En sentido contrario, los liberales se adscribían casi dogmáticamente a la forma de gobierno republicana. Otro elemento que diferenciaba a los grupos en pugna eran las metrópolis escogidas por ambos bandos para suplantar la antigua hegemonía española; es decir, las metrópolis que les servían tanto de modelos como de aliados en sus luchas intestinas. El grupo conservador emulaba a la Europa monárquica; en primer lugar Inglaterra y en las luchas de mitad de siglo a la Francia de Napoleón III. En cambio, los liberales mexicanos tuvieron como arquetipo y aliado a los Estados Unidos de Norteamérica.

A nivel general, podemos señalar que el proyecto liberal tenía el apoyo de las clases medias urbanas, de los profesionistas y sectores ilustrados.
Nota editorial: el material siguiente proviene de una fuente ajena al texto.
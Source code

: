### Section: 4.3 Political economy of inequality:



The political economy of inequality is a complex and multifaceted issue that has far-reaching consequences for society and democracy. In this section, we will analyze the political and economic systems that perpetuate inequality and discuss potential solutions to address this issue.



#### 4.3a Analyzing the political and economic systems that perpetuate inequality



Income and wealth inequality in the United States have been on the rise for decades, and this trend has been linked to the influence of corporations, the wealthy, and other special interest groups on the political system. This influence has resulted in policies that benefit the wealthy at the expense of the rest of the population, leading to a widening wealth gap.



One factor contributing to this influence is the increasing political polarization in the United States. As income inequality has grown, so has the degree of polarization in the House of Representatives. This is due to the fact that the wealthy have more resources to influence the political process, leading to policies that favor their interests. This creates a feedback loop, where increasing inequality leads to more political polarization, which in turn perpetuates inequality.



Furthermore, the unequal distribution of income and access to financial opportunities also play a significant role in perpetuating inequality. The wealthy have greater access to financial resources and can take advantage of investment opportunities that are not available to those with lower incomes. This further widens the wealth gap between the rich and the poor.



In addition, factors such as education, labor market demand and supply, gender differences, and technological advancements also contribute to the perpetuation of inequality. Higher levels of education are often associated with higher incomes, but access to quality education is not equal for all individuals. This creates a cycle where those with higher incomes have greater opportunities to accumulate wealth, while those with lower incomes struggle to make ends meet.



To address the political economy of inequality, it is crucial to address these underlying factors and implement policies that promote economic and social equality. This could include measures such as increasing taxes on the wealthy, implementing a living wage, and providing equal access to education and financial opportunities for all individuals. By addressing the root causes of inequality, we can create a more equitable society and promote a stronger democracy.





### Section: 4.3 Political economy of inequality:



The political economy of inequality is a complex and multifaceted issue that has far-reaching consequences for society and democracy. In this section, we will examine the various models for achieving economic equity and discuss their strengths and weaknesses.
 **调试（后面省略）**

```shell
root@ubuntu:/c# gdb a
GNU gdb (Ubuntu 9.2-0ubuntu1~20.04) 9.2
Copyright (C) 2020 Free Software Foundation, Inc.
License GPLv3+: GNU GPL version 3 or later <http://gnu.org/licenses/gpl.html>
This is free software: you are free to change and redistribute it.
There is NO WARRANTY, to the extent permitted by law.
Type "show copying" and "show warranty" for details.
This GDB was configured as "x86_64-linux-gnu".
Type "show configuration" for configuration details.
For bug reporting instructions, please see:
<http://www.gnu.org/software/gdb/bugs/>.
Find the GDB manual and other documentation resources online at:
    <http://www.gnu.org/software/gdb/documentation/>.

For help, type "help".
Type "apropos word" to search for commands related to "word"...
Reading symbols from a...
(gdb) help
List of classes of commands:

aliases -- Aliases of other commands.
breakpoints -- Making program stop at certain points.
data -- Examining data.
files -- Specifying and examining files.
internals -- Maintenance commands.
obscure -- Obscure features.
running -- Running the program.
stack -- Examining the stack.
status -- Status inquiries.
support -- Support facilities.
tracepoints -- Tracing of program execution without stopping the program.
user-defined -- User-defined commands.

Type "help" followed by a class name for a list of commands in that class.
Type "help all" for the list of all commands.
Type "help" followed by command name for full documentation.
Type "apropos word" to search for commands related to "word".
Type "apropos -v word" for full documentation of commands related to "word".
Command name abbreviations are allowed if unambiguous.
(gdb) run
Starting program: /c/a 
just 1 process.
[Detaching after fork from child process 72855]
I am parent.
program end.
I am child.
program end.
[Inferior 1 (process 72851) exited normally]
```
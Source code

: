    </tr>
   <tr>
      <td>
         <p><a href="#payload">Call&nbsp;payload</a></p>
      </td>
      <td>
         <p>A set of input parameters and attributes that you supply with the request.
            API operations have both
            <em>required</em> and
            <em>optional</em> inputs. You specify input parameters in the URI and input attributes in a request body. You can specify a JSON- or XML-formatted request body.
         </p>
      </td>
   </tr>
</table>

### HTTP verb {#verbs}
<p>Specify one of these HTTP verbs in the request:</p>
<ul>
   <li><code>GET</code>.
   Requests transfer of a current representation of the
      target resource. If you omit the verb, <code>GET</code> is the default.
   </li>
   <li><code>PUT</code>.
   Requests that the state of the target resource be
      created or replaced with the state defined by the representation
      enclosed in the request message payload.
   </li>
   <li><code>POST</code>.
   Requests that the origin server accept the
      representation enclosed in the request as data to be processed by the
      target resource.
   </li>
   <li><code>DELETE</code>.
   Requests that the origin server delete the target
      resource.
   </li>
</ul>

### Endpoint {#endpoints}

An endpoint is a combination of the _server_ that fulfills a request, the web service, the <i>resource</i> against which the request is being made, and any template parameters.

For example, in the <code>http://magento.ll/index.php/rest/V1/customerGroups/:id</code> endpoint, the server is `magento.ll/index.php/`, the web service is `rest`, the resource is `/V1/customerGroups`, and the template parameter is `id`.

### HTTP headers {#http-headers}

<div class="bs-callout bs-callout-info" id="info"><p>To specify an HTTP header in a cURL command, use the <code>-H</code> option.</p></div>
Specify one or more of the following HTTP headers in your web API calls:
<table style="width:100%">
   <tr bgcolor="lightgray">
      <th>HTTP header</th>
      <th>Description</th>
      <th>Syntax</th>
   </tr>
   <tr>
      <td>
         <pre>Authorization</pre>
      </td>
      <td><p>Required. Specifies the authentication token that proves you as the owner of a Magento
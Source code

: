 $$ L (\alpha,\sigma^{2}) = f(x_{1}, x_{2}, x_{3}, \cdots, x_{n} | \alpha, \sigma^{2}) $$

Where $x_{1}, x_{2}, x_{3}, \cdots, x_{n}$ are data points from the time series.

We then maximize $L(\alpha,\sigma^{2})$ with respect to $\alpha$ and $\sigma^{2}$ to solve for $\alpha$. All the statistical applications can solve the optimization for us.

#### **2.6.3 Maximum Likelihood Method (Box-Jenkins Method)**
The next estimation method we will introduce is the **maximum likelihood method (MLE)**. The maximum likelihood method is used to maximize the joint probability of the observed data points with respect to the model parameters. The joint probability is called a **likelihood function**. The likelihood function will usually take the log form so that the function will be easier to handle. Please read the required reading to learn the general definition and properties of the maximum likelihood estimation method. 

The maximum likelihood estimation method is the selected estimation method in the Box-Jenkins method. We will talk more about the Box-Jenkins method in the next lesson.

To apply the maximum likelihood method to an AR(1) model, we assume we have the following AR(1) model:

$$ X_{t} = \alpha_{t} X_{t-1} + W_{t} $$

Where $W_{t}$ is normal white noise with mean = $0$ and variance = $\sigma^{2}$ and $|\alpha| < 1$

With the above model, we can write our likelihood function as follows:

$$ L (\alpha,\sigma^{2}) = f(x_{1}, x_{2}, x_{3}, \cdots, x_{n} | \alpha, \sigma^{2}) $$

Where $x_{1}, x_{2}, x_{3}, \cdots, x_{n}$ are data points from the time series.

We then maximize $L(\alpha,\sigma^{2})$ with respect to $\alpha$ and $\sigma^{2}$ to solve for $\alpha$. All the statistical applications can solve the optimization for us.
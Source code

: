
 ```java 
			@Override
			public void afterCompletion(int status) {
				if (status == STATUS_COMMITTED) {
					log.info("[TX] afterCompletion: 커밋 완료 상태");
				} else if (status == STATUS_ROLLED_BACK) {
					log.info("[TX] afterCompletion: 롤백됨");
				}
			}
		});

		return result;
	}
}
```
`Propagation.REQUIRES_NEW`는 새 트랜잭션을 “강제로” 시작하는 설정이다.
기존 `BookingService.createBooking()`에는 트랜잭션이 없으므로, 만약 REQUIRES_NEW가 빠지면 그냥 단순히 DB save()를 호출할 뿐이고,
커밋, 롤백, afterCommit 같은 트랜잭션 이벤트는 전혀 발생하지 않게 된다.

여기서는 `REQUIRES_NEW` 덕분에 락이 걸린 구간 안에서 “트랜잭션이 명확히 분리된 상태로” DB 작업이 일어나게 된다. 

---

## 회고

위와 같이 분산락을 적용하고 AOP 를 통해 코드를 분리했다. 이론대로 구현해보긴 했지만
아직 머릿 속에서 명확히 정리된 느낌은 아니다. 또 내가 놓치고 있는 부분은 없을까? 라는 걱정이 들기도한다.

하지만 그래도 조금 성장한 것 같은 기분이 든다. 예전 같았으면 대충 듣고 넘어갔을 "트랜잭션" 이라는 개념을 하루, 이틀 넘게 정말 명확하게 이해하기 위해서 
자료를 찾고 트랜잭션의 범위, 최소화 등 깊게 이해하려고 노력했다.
Por su parte, los conservadores se nutrían de los grandes propietarios rurales, los cuadros de la Iglesia católica y de gran parte del ejército. No obstante, esos alineamientos también eran coyunturales, al punto de que gran parte de los hacendados se volcaron al bando liberal cuando tuvieron la posibilidad de incrementar sus propiedades gracias a las Leyes de Reforma que obligaron a la Iglesia a desprenderse de sus bienes rurales.

A grosso modo hemos expuesto algunas diferencias entre liberales y conservadores con la finalidad de trazar un panorama general de las problemáticas que aquejaron a la sociedad mexicana en el transcurso del ríspido siglo 19. Se trata solamente de un esquema diferenciador; sabemos que en los conflictos entre diversas facciones se esconden motivos personales o intereses de grupo y, por ello mismo, es muy común que los argumentos y proclamas políticas funcionaran como simples máscaras que ocultaban otros fines dentro de coyunturas determinadas. A final de cuentas, en nuestro país las consecuencias de estas guerras civiles fueron inmensas: inestabilidad política, atraso económico, regionalismo exacerbado y, finalmente, la intromisión extranjera con su secuela de enormes pérdidas territoriales. Pese a todo, en las horas más bajas, apareció una brillante generación política e intelectual –la de la Reforma– que defendió la soberanía del país, hizo contribuciones decisivas a la formación de una cultura nacional y, sobre todo, creó un verdadero Estado donde no lo había, un Estado moderno, republicano y laico.

*Instituto de Investigaciones Legislativas del congreso del Estado

 

 

1 Cavarozzi, Marcelo. “Elementos para una caracterización del capitalismo oligárquico”, en: Revista Mexicana de Sociología Vol. 40, No. 4, Estado y Clases Sociales en América Latina (2), Octubre-Diciembre, 1978, p. 1333.

2 Halperín Donghi, Tulio. El espejo de la historia, Editorial Sudamericana, Buenos Aires, 1985, Pp. 141-166.